George Harvey
Vermont Public Radio (VPR) recently ran two stories that both speak to the same problem but from very different points of view. They point to both a problem and a solution.
The first one I will examine here, though it was the second to broadcast, is “Plastic Has A Big Carbon Footprint – But That Isn’t the Whole Story” (). In this story, National Public Radio reporter, Christopher Joyce, described the carbon footprint of plastics and compared them with the alternatives.
Many of us are familiar with the problems plastics are causing in our environment. Bits of plastic are caught in the ocean where they stay for years, gradually gathering in gyres. These were covered in the article “Garbage Patches in our Oceans,” in the August 2015 edition of Green Energy Times (). The VPR story, however, went into aspects of the problem we did not cover in that story.

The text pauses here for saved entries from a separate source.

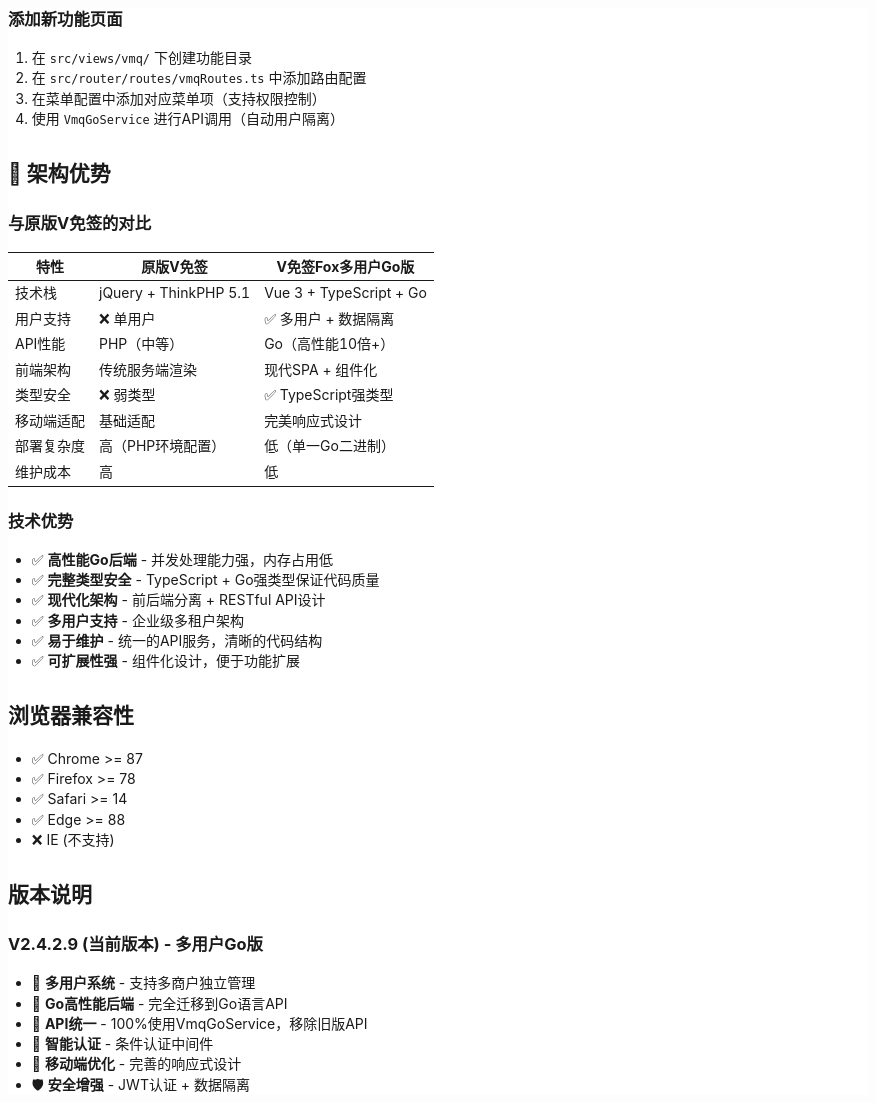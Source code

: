 ### 添加新功能页面

1. 在 `src/views/vmq/` 下创建功能目录
2. 在 `src/router/routes/vmqRoutes.ts` 中添加路由配置
3. 在菜单配置中添加对应菜单项（支持权限控制）
4. 使用 `VmqGoService` 进行API调用（自动用户隔离）

## 🎯 架构优势

### 与原版V免签的对比

| 特性 | 原版V免签 | V免签Fox多用户Go版 |
|------|-----------|-------------------|
| 技术栈 | jQuery + ThinkPHP 5.1 | Vue 3 + TypeScript + Go |
| 用户支持 | ❌ 单用户 | ✅ 多用户 + 数据隔离 |
| API性能 | PHP（中等） | Go（高性能10倍+） |
| 前端架构 | 传统服务端渲染 | 现代SPA + 组件化 |
| 类型安全 | ❌ 弱类型 | ✅ TypeScript强类型 |
| 移动端适配 | 基础适配 | 完美响应式设计 |
| 部署复杂度 | 高（PHP环境配置） | 低（单一Go二进制） |
| 维护成本 | 高 | 低 |

### 技术优势

- ✅ **高性能Go后端** - 并发处理能力强，内存占用低
- ✅ **完整类型安全** - TypeScript + Go强类型保证代码质量
- ✅ **现代化架构** - 前后端分离 + RESTful API设计
- ✅ **多用户支持** - 企业级多租户架构
- ✅ **易于维护** - 统一的API服务，清晰的代码结构
- ✅ **可扩展性强** - 组件化设计，便于功能扩展

## 浏览器兼容性

- ✅ Chrome >= 87
- ✅ Firefox >= 78
- ✅ Safari >= 14
- ✅ Edge >= 88
- ❌ IE (不支持)

## 版本说明

### V2.4.2.9 (当前版本) - 多用户Go版

- 🎉 **多用户系统** - 支持多商户独立管理
- 🚀 **Go高性能后端** - 完全迁移到Go语言API
- 💯 **API统一** - 100%使用VmqGoService，移除旧版API
- 🔐 **智能认证** - 条件认证中间件
- 📱 **移动端优化** - 完善的响应式设计
- 🛡️ **安全增强** - JWT认证 + 数据隔离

Plastics nearly all come from oil and gas. Extraction, transportation, refining, production, processing, and more transportation all contribute to the climate effects from plastics. In the VPR broadcast, Carroll Muffett, head of the Center for International Environmental Law, said emissions from aspects of manufacture, use, and disposal of plastics is expected to be about 56 billion tons between now and 2050, fifty times the current emissions of all U.S. coal-burning power plants.

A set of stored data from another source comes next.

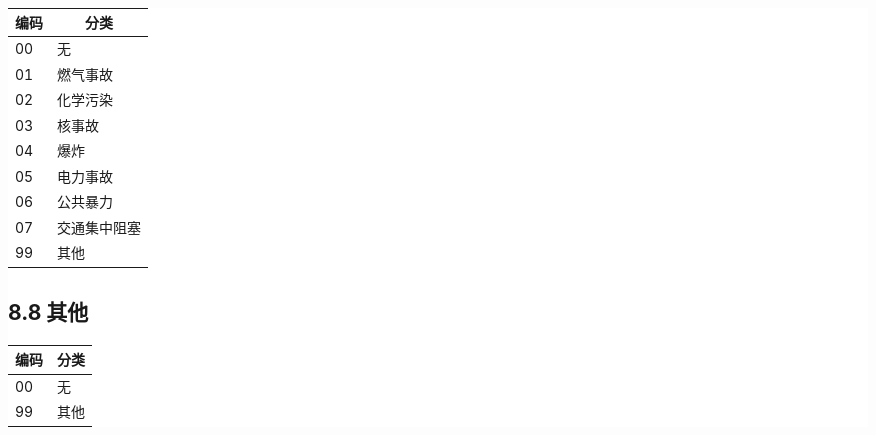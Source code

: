 | 编码 | 分类         |
| ---- | ------------ |
| 00   | 无           |
| 01   | 燃气事故     |
| 02   | 化学污染     |
| 03   | 核事故       |
| 04   | 爆炸         |
| 05   | 电力事故     |
| 06   | 公共暴力     |
| 07   | 交通集中阻塞 |
| 99   | 其他         |

## 8.8 其他

| 编码 | 分类 |
| ---- | ---- |
| 00   | 无   |
| 99   | 其他 |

The problem with this is partly that replacing the plastic with such things as paper will only make things worse because of the emissions and losses associated with those replacement materials. They use forest products and are associated with their own emissions from transportation, manufacture, and disposal. For example, a plastic bag weighs much more than a plastic bag, so it requires much more energy to transport.

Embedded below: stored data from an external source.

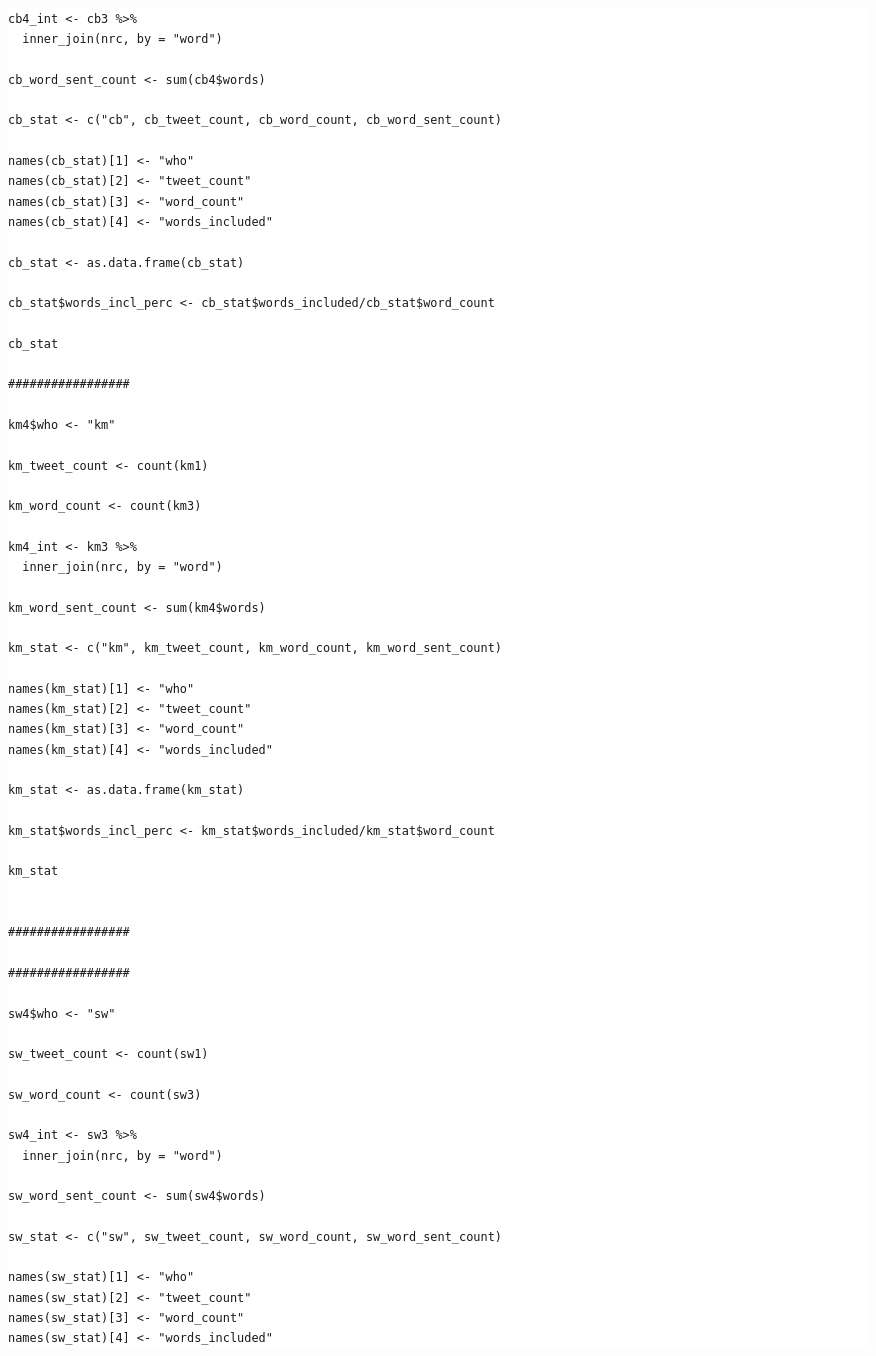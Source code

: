     cb4_int <- cb3 %>%
      inner_join(nrc, by = "word")

    cb_word_sent_count <- sum(cb4$words)

    cb_stat <- c("cb", cb_tweet_count, cb_word_count, cb_word_sent_count)

    names(cb_stat)[1] <- "who"
    names(cb_stat)[2] <- "tweet_count"
    names(cb_stat)[3] <- "word_count"
    names(cb_stat)[4] <- "words_included"

    cb_stat <- as.data.frame(cb_stat)

    cb_stat$words_incl_perc <- cb_stat$words_included/cb_stat$word_count

    cb_stat

    #################

    km4$who <- "km"

    km_tweet_count <- count(km1)

    km_word_count <- count(km3)

    km4_int <- km3 %>%
      inner_join(nrc, by = "word")

    km_word_sent_count <- sum(km4$words)

    km_stat <- c("km", km_tweet_count, km_word_count, km_word_sent_count)

    names(km_stat)[1] <- "who"
    names(km_stat)[2] <- "tweet_count"
    names(km_stat)[3] <- "word_count"
    names(km_stat)[4] <- "words_included"

    km_stat <- as.data.frame(km_stat)

    km_stat$words_incl_perc <- km_stat$words_included/km_stat$word_count

    km_stat


    #################

    #################

    sw4$who <- "sw"

    sw_tweet_count <- count(sw1)

    sw_word_count <- count(sw3)

    sw4_int <- sw3 %>%
      inner_join(nrc, by = "word")

    sw_word_sent_count <- sum(sw4$words)

    sw_stat <- c("sw", sw_tweet_count, sw_word_count, sw_word_sent_count)

    names(sw_stat)[1] <- "who"
    names(sw_stat)[2] <- "tweet_count"
    names(sw_stat)[3] <- "word_count"
    names(sw_stat)[4] <- "words_included"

The broadcast on carbon emissions associated with plastic does not sound particularly hopeful, but it should be taken with an understanding of the possibilities for new replacements. The other VPR broadcast I mentioned went into this. That program was “Molding Mycelium – The Roots of Mushrooms – To Tackle Plastic Pollution” (). It includes an interview with Eben Bayer, founder and CEO of Ecovative Design (ED), a company that is doing extensive research on mushrooms and the products that can be made from them.
Bayer is a mechanical engineer by training, and the problems he has been working on relate mostly to such things as packaging, insulation, and padding. They range far wider than those, however, and include artificial leather and a vegan meat substitute.
Bayer started his business with the understanding that plastics are dangerous and that their use has serious consequences. He saw that he could develop materials that could replace them with little or no negative environmental effect.
The foam plastics used to protect products in shipping provide a good example of what ED’s products can do. Just as polystyrene foam can be made in a mold to form protective padding for specific products, such as televisions, for example, ED could grow materials with similar structural benefits in similarly shaped molds. The mushroom-based padding on the television is so like what might be cast from styrene that many people would not immediately see the difference.
That difference, however, is profound. Where styrene may take centuries to break down in a landfill, or, worse yet, wind up in a gyre in the middle of the ocean, the product from ED can be added to the compost and can break down in a few short weeks.
Readers of Green Energy Times who have sharp eyes and good memories might remember that ED was mentioned in our June 2018 article, “A Real Home-Grown, High-Performance Door” (). That article was about Gryphon Doors, which were made with insulation by ED’s mycelium.
And in fact, G.E.T. has covered other products that were compostable plastics or replacements for plastics as well. One of these, which appeared in the August,2015 issue was “Good Plastics? Really?” ().